Blue Orange is a company known for designing and producing high quality games for the whole family so this was always going to be worth a look. Being slightly clumsy, dexterity games are not normally my forte; however seeing as the dexterity was not the only element to this game, I was still optimistic.
Players are each given three test tubes, and two balls each of red, purple and green to represent the molecules.
In each round, a formula card is turned over, showing an arrangement of molecules. Players race to recreate the card, by transferring molecules between test tubes until they match the diagrams on the card in order from left to right.
Players can move as many molecules at a time as they want, and can change the order of their test tubes as they see fit – including turning them upside down (carefully, so as not to spill!). Once they have created the correct combination, they shout ‘Eureka’, and players compare their final arrangement with that on the card.

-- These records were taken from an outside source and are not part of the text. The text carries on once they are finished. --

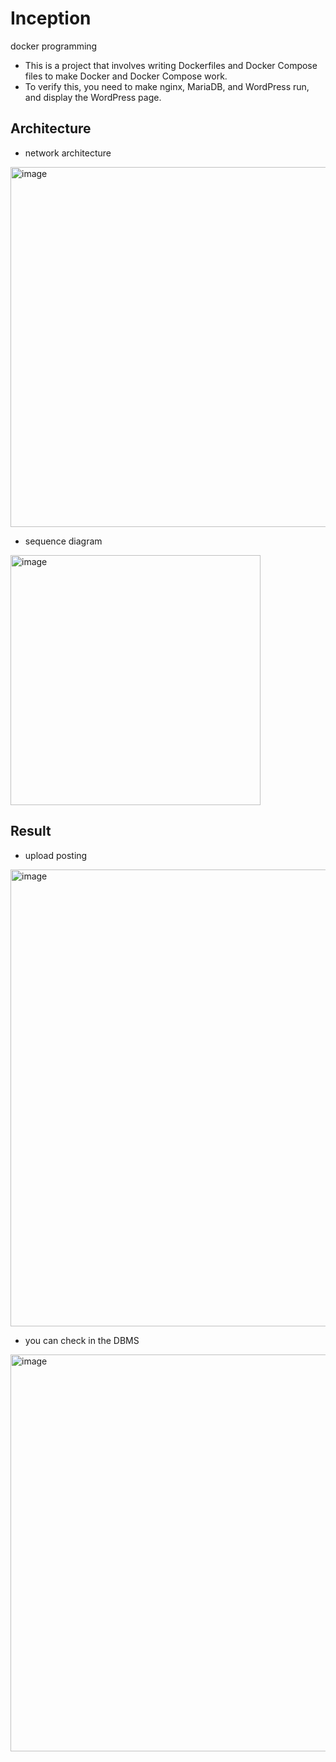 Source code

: # Inception
docker programming
* This is a project that involves writing Dockerfiles and Docker Compose files to make Docker and Docker Compose work.
* To verify this, you need to make nginx, MariaDB, and WordPress run, and display the WordPress page.

## Architecture
- network architecture
<img width="576" alt="image" src="https://github.com/user-attachments/assets/e2af77a7-8825-46f9-bf91-8467a5e7acf4">

- sequence diagram
<img width="400" alt="image" src="https://github.com/user-attachments/assets/4b5378b4-d002-40bf-a536-c4c54c987b03">

## Result
- upload posting
<img width="731" alt="image" src="https://github.com/user-attachments/assets/a6729b72-69c4-4da6-b8e2-c1b635654529">

- you can check in the DBMS
<img width="635" alt="image" src="https://github.com/user-attachments/assets/ff008ecc-a32e-47dc-94f3-9c20122118a8">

If everything matches correctly, the player takes the current card, and the next round continues with a new card being turned over. If they have announced incorrectly, or if anybody at any point either drops one of their molecules or touches it with their hands, they are removed from the remainder of the round. The winner is the first player to collect 5 complete cards.
Quality of Components and Insert
Outwardly the art looks appealing to children, and instantly shouts ‘family game’. The box art uses a brightly-coloured cartoon style, components are brightly coloured to attract attention, and overall the game is very well presented.
For a straightforward game there is a lot of fun in here; the race element and the dexterity element combine well to create a fast-paced game. The pressure is constantly on, and part of the challenge is trying to complete the formulae yourself whilst simultaneously keeping one eye on what your opponents are doing. At the end of a round, players’ test tubes are not reset, meaning that each player starts each round with a different arrangement of molecules in their tubes. This can lead to some players having an advantage when the next card is flipped. Turning the test tubes upside down successfully can be a challenge in itself for the less sure-handed of us, and with younger children involved then hilarity always ensues when a test tube is dropped and balls are set rolling!
Difficulty and age range suggestion
This is a very simple game to teach and learn, and children as young as 6 should have no problem grasping the concept. There is significant educational value as well here, in terms of teaching children about forward planning to achieve a goal. The rulebook also contains a couple of alternative rules for more variation, including for solo play.
Dr Eureka is definitely a fun game for all the family. It typically lasts about 10-15 minutes and moves quickly, so is likely to hold younger children’s attention successfully. That said, it’s a game that, although we as adults enjoyed playing it with children, we probably wouldn’t choose to play without them. For what it is, it’s a nice little filler game, but nothing that is going to have us desparate to play it all of the time . If you are a fan of dexterity family games then it’s probably a good choice for you.